Outside, the two of them headed back toward the lobby. “So it looks like he didn’t stay in the room Monday night at all,” Ocelot said. “We should find out if anybody saw him around here after he checked in.”

“Shall we investigate the hotel bar, then?” ‘Hawk asked. “P’raps he stopped in for a drink before heading out to wherever it was he went.”

Ocelot didn’t have any better ideas so the two of them located the Laubenstein’s bar, a ritzy little hole-in-the-wall place that didn’t have a name, just a discreetly placed “Bar” sign over a doorway framed by two tall potted plants. It was adjacent to the restaurant, which was reached both from the outside and through an archway on the far side of the bar. This time of night the place was well-occupied, its small intimate booths filled with young and not-so-young individuals, mostly human, in corporate suits. ‘Hawk and Ocelot noticed that the ratio of whites to Asians seemed to be about 50-50.

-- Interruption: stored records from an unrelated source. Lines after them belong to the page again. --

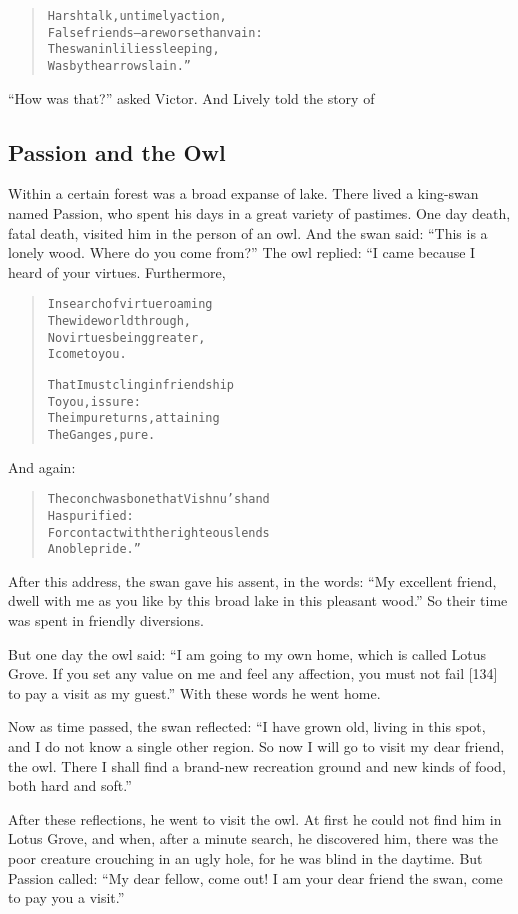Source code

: \documentclass[article, twoside, 14pt]{memoir}
\renewenvironment{verbatim}{%
\begin{quote}%
\vskip -10pt%
\begin{alltt}\normalfont\large}{\end{alltt}%
\end{quote}%
\vskip -10pt
} %
\begin{document}
\begin{verbatim}
Harsh talk, untimely action,
    False friends--are worse than vain:
The swan in lilies sleeping,
    Was by the arrow slain.”
\end{verbatim}
``How was that?'' asked Victor. And Lively told the story of

\subsection{Passion and the Owl}

\label{s15}

Within a certain forest was a broad expanse of lake. There lived a
king-swan named Passion, who spent his days in a great variety of
pastimes. One day death, fatal death, visited him in the person of
an owl. And the swan said:
``This is a lonely wood. Where do you come from?'' The owl replied:
“I came because I heard of your virtues. Furthermore,

\begin{verbatim}
In search of virtue roaming
    The wide world through,
No virtues being greater,
    I come to you.

That I must cling in friendship
    To you, is sure:
The impure turns, attaining
    The Ganges, pure.
\end{verbatim}
And again:

\begin{verbatim}
The conch was bone that Vishnu's hand
    Has purified:
For contact with the righteous lends
    A noble pride.”
\end{verbatim}
After this address, the swan gave his assent, in the words:
``My excellent friend, dwell with me as you like by this broad lake in this pleasant wood.''
So their time was spent in friendly diversions.

But one day the owl said:
``I am going to my own home, which is called Lotus Grove. If you set any value on me and feel any affection, you must not fail [134] to pay a visit as my guest.''
With these words he went home.

Now as time passed, the swan reflected:
``I have grown old, living in this spot, and I do not know a single other region. So now I will go to visit my dear friend, the owl. There I shall find a brand-new recreation ground and new kinds of food, both hard and soft.''

After these reflections, he went to visit the owl. At first he
could not find him in Lotus Grove, and when, after a minute search,
he discovered him, there was the poor creature crouching in an ugly
hole, for he was blind in the daytime. But Passion called:
``My dear fellow, come out! I am your dear friend the swan, come to pay you a visit.''
\end{document}
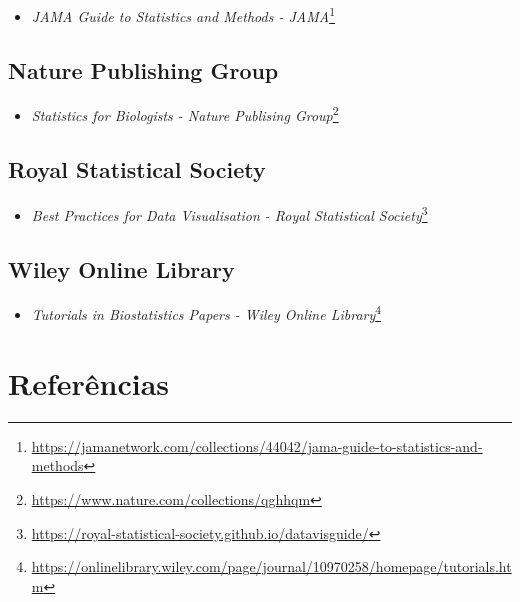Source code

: \documentclass[
  a4paper,
]{book}
\providecommand{\tightlist}{%
  \setlength{\itemsep}{0pt}\setlength{\parskip}{0pt}}
\renewcommand{\href}[2]{#2\footnote{\url{#1}}}
\begin{document}
\begin{itemize}
\tightlist
\item
  \href{https://jamanetwork.com/collections/44042/jama-guide-to-statistics-and-methods}{\emph{JAMA Guide to Statistics and Methods - JAMA}}
\end{itemize}

\hypertarget{nature-publishing-group}{%
\section*{Nature Publishing Group}\label{nature-publishing-group}}

\begin{itemize}
\tightlist
\item
  \href{https://www.nature.com/collections/qghhqm}{\emph{Statistics for Biologists - Nature Publising Group}}
\end{itemize}

\hypertarget{royal-statistical-society}{%
\section*{Royal Statistical Society}\label{royal-statistical-society}}

\begin{itemize}
\tightlist
\item
  \href{https://royal-statistical-society.github.io/datavisguide/}{\emph{Best Practices for Data Visualisation - Royal Statistical Society}}
\end{itemize}

\hypertarget{wiley-online-library}{%
\section*{Wiley Online Library}\label{wiley-online-library}}

\begin{itemize}
\tightlist
\item
  \href{https://onlinelibrary.wiley.com/page/journal/10970258/homepage/tutorials.htm}{\emph{Tutorials in Biostatistics Papers - Wiley Online Library}}
\end{itemize}

\hypertarget{referuxeancias}{%
\chapter*{\texorpdfstring{\textbf{Referências}}{Referências}}\label{referuxeancias}}
\end{document}
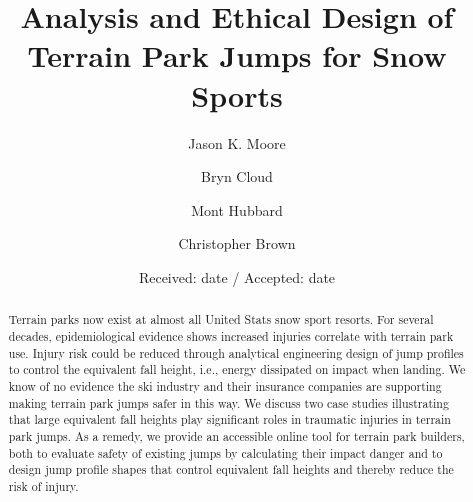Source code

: \documentclass[smallextended]{svjour3}       %
\begin{document}
\title{Analysis and Ethical Design of Terrain Park Jumps for Snow Sports}

\author{Jason K. Moore      \and
        Bryn Cloud          \and
        Mont Hubbard        \and
        Christopher Brown
}



\date{Received: date / Accepted: date}

\maketitle

\begin{abstract}
  Terrain parks now exist at almost all United Stats snow sport resorts. For
  several decades, epidemiological evidence shows increased injuries correlate
  with terrain park use. Injury risk could be reduced through analytical
  engineering design of jump profiles to control the equivalent fall height,
  i.e., energy dissipated on impact when landing. We know of no evidence the
  ski industry and their insurance companies are supporting making terrain park
  jumps safer in this way. We discuss two case studies illustrating that large
  equivalent fall heights play significant roles in traumatic injuries in
  terrain park jumps. As a remedy, we provide an accessible online tool for
  terrain park builders, both to evaluate safety of existing jumps by
  calculating their impact danger and to design jump profile shapes that
  control equivalent fall heights and thereby reduce the risk of injury.
\end{abstract}
\end{document}
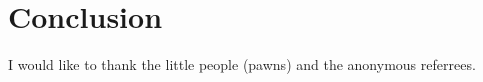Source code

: \documentclass[twocolumn]{amsart}
\begin{document}
\section{Conclusion}
% 

I would like to thank the little people (pawns) and the anonymous
referrees.

% 
% 
% 
% 
% 
% 

{}

\end{document}
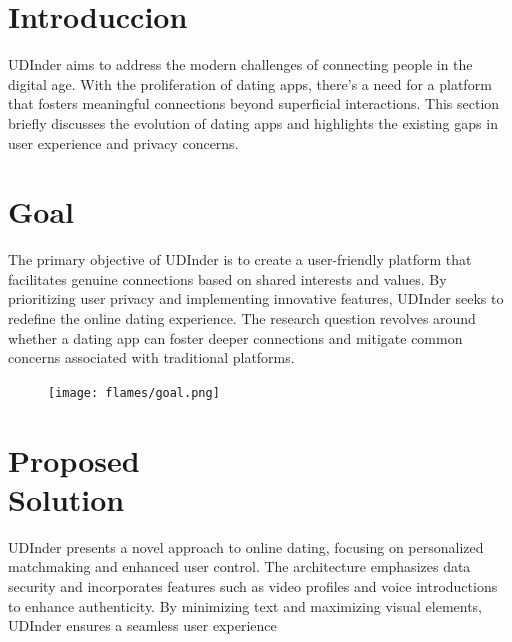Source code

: \documentclass[final]{beamer}
\author{
  \small Nicolas Avendaño Barajas \\
  \footnotesize{20231020113}, \\Advanced-programming, \\Distrital university\\
  \and
  \small Juan Sebastian Vega Diaz \\
  \footnotesize{20231020087}, \\Advanced-programming, \\Distrital university}
\begin{document}
\begin{poster}



\newcolumn
\section{Introduccion}
\justifying
UDInder aims to address the modern challenges of connecting people in the digital age. With the proliferation of dating apps, there's a need for a platform that fosters meaningful connections beyond superficial interactions. This section briefly discusses the evolution of dating apps and highlights the existing gaps in user experience and privacy concerns.


\section{Goal}
\justifying
The primary objective of UDInder is to create a user-friendly platform that facilitates genuine connections based on shared interests and values. By prioritizing user privacy and implementing innovative features, UDInder seeks to redefine the online dating experience. The research question revolves around whether a dating app can foster deeper connections and mitigate common concerns associated with traditional platforms.


\begin{figure}
    \texttt{[image: flames/goal.png]}
    \caption{\sffamily                                                                        }
    \label{fig:pic1}
\end{figure}

\newcolumn

\section{Proposed \\Solution}
\justifying
UDInder presents a novel approach to online dating, focusing on personalized matchmaking and enhanced user control. The architecture emphasizes data security and incorporates features such as video profiles and voice introductions to enhance authenticity. By minimizing text and maximizing visual elements, UDInder ensures a seamless user experience


\end{poster}
\end{document}
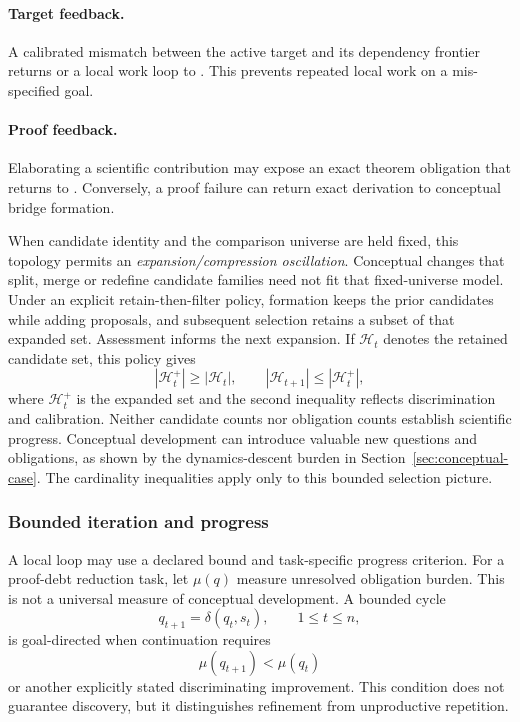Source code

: \paragraph{Target feedback.}
A calibrated mismatch between the active target and its dependency frontier
returns  or a local work loop to
. This prevents repeated local work on a
mis-specified goal.

\paragraph{Proof feedback.}
Elaborating a scientific contribution may expose an exact theorem obligation
that returns  to
. Conversely, a proof failure can return exact
derivation to conceptual bridge formation.

When candidate identity and the comparison universe are held fixed, this
topology permits an \emph{expansion/compression oscillation}. Conceptual changes
that split, merge or redefine candidate families need not fit that fixed-universe
model. Under an explicit retain-then-filter policy, formation keeps the prior
candidates while adding proposals, and subsequent selection retains a subset of
that expanded set. Assessment informs the next expansion. If $\mathcal{H}_t$
denotes the retained candidate set, this policy gives
\[
  |\mathcal{H}_{t}^{+}|\geq|\mathcal{H}_{t}|,
  \qquad
  |\mathcal{H}_{t+1}|\leq|\mathcal{H}_{t}^{+}|,
\]
where $\mathcal{H}_{t}^{+}$ is the expanded set and the second inequality
reflects discrimination and calibration. Neither candidate counts nor obligation counts establish scientific progress.
Conceptual development can introduce valuable new questions and obligations, as
shown by the dynamics-descent burden in Section~\ref{sec:conceptual-case}. The
cardinality inequalities apply only to this bounded selection picture.

\subsubsection{Bounded iteration and progress}

A local loop may use a declared bound and task-specific progress criterion.
For a proof-debt reduction task, let $\mu(q)$ measure unresolved obligation burden.
This is not a universal measure of conceptual development. A bounded cycle
\[
  q_{t+1}=\delta(q_t,s_t),\qquad 1\leq t\leq n,
\]
is goal-directed when continuation requires
\[
  \mu(q_{t+1})<\mu(q_t)
\]
or another explicitly stated discriminating improvement. This condition does
not guarantee discovery, but it distinguishes refinement from unproductive
repetition.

They approached the bar and ordered beers. When the bartender, a young Japanese man, returned with their drinks, ‘Hawk slid the holo of Ng across the bar. “We’re looking for a friend,” he said offhandedly. “Have you seen this gent in here in the past couple of nights?”

The bartender studied the pic for a few moments, then shook his head. “Not that I know of. Sorry.”

“It would have been Monday night sometime,” Ocelot said. “Between 6 or so and closing.”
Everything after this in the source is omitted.